_Problem details_.
Everything from the line containing "functionality may vary" through the last line of the material must be restated word for word, and only that.

_Data_.
§ §

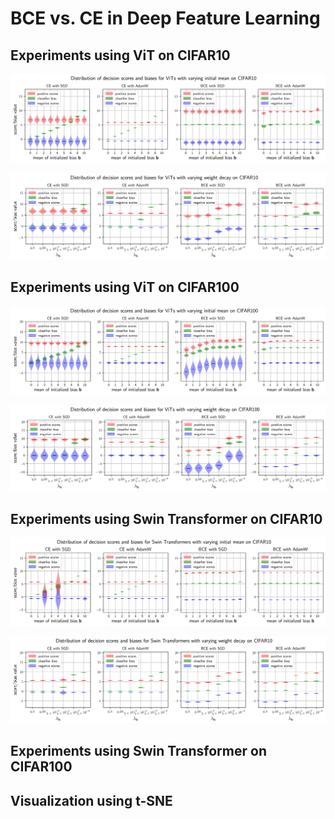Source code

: # BCE vs. CE in Deep Feature Learning

## Experiments using ViT on CIFAR10
![Distribution of decision scores and biases for ViTs with varying initial mean on CIFAR10](https://github.com/Xiao-hb/BCE-vs.-CE/blob/main/Figs/ViT_cifar10_bias_mean.png)
<br />

![Distribution of decision scores and biases for ViTs with varying weight decay on CIFAR10](https://github.com/Xiao-hb/BCE-vs.-CE/blob/main/Figs/ViT_cifar10_bias_weight_decay.png)
<br />

## Experiments using ViT on CIFAR100
![Distribution of decision scores and biases for ViTs with varying initial mean on CIFAR100](https://github.com/Xiao-hb/BCE-vs.-CE/blob/main/Figs/ViT_cifar100_bias_mean.png)
<br />

![Distribution of decision scores and biases for ViTs with varying weight decay on CIFAR100](https://github.com/Xiao-hb/BCE-vs.-CE/blob/main/Figs/ViT_cifar100_bias_weight_decay.png)
<br />

## Experiments using Swin Transformer on CIFAR10
![Distribution of decision scores and biases for Swin Transformers with varying initial mean on CIFAR10](https://github.com/Xiao-hb/BCE-vs.-CE/blob/main/Figs/Swin_cifar10_bias_mean.png)
<br />

![Distribution of decision scores and biases for Swin Transformers with varying weight decay on CIFAR10](https://github.com/Xiao-hb/BCE-vs.-CE/blob/main/Figs/Swin_cifar10_bias_weight_decay.png)
<br />

## Experiments using Swin Transformer on CIFAR100


## Visualization using t-SNE
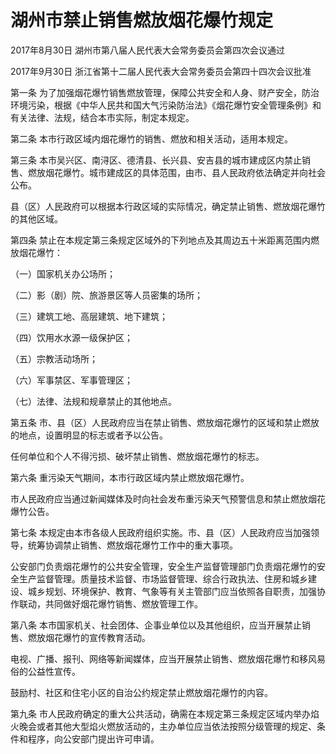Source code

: # 湖州市禁止销售燃放烟花爆竹规定

2017年8月30日 湖州市第八届人民代表大会常务委员会第四次会议通过

2017年9月30日 浙江省第十二届人民代表大会常务委员会第四十四次会议批准



第一条 为了加强烟花爆竹销售燃放管理，保障公共安全和人身、财产安全，防治环境污染，根据《中华人民共和国大气污染防治法》《烟花爆竹安全管理条例》和有关法律、法规，结合本市实际，制定本规定。

第二条 本市行政区域内烟花爆竹的销售、燃放和相关活动，适用本规定。

第三条 本市吴兴区、南浔区、德清县、长兴县、安吉县的城市建成区内禁止销售、燃放烟花爆竹。城市建成区的具体范围，由市、县人民政府依法确定并向社会公布。

县（区）人民政府可以根据本行政区域的实际情况，确定禁止销售、燃放烟花爆竹的其他区域。

第四条 禁止在本规定第三条规定区域外的下列地点及其周边五十米距离范围内燃放烟花爆竹：

（一）国家机关办公场所；

（二）影（剧）院、旅游景区等人员密集的场所；

（三）建筑工地、高层建筑、地下建筑；

（四）饮用水水源一级保护区；

（五）宗教活动场所；

（六）军事禁区、军事管理区；

（七）法律、法规和规章禁止的其他地点。

第五条 市、县（区）人民政府应当在禁止销售、燃放烟花爆竹的区域和禁止燃放的地点，设置明显的标志或者予以公告。

任何单位和个人不得污损、破坏禁止销售、燃放烟花爆竹的标志。

第六条 重污染天气期间，本市行政区域内禁止燃放烟花爆竹。

市人民政府应当通过新闻媒体及时向社会发布重污染天气预警信息和禁止燃放烟花爆竹公告。

第七条 本规定由本市各级人民政府组织实施。市、县（区）人民政府应当加强领导，统筹协调禁止销售、燃放烟花爆竹工作中的重大事项。

公安部门负责烟花爆竹的公共安全管理，安全生产监督管理部门负责烟花爆竹的安全生产监督管理。质量技术监督、市场监督管理、综合行政执法、住房和城乡建设、城乡规划、环境保护、教育、气象等有关主管部门应当依照各自职责，加强协作联动，共同做好烟花爆竹销售、燃放管理工作。

第八条 本市国家机关、社会团体、企事业单位以及其他组织，应当开展禁止销售、燃放烟花爆竹的宣传教育活动。

电视、广播、报刊、网络等新闻媒体，应当开展禁止销售、燃放烟花爆竹和移风易俗的公益性宣传。

鼓励村、社区和住宅小区的自治公约规定禁止燃放烟花爆竹的内容。

第九条 市人民政府确定的重大公共活动，确需在本规定第三条规定区域内举办焰火晚会或者其他大型焰火燃放活动的，主办单位应当依法按照分级管理的规定、条件和程序，向公安部门提出许可申请。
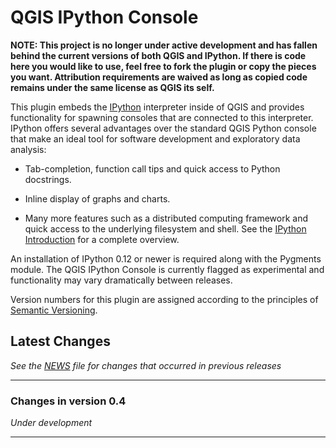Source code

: QGIS IPython Console
====================

**NOTE: This project is no longer under active development and has fallen
behind the current versions of both QGIS and IPython. If there is code
here you would like to use, feel free to fork the plugin or copy the
pieces you want. Attribution requirements are waived as long as copied
code remains under the same license as QGIS its self.**

This plugin embeds the [IPython][1] interpreter inside of QGIS and provides
functionality for spawning consoles that are connected to this interpreter.
IPython offers several advantages over the standard QGIS Python console that
make an ideal tool for software development and exploratory data analysis:

  - Tab-completion, function call tips and quick access to Python docstrings.

  - Inline display of graphs and charts.

  - Many more features such as a distributed computing framework and quick
    access to the underlying filesystem and shell. See the
    [IPython Introduction][2] for a complete overview.

An installation of IPython 0.12 or newer is required along with the Pygments
module. The QGIS IPython Console is currently flagged as experimental and
functionality may vary dramatically between releases.

Version numbers for this plugin are assigned according to the principles of
[Semantic Versioning][3].

  [1]: http://ipython.org
  [2]: http://ipython.org/ipython-doc/stable/overview.html
  [3]: http://semver.org


Latest Changes
--------------
*See the [NEWS][4] file for changes that occurred in previous releases*

  [4]: https://github.com/Sharpie/qgis-ipython/blob/master/NEWS.md


---

### Changes in version 0.4
*Under development*

---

§ §

_Answer_.
functionality may vary dramatically between releases.

Version numbers for this plugin are assigned according to the principles of
[Semantic Versioning][3].

  [1]: http://ipython.org
  [2]: http://ipython.org/ipython-doc/stable/overview.html
  [3]: http://semver.org


Latest Changes
--------------
*See the [NEWS][4] file for changes that occurred in previous releases*

  [4]: https://github.com/Sharpie/qgis-ipython/blob/master/NEWS.md


---

### Changes in version 0.4
*Under development*

---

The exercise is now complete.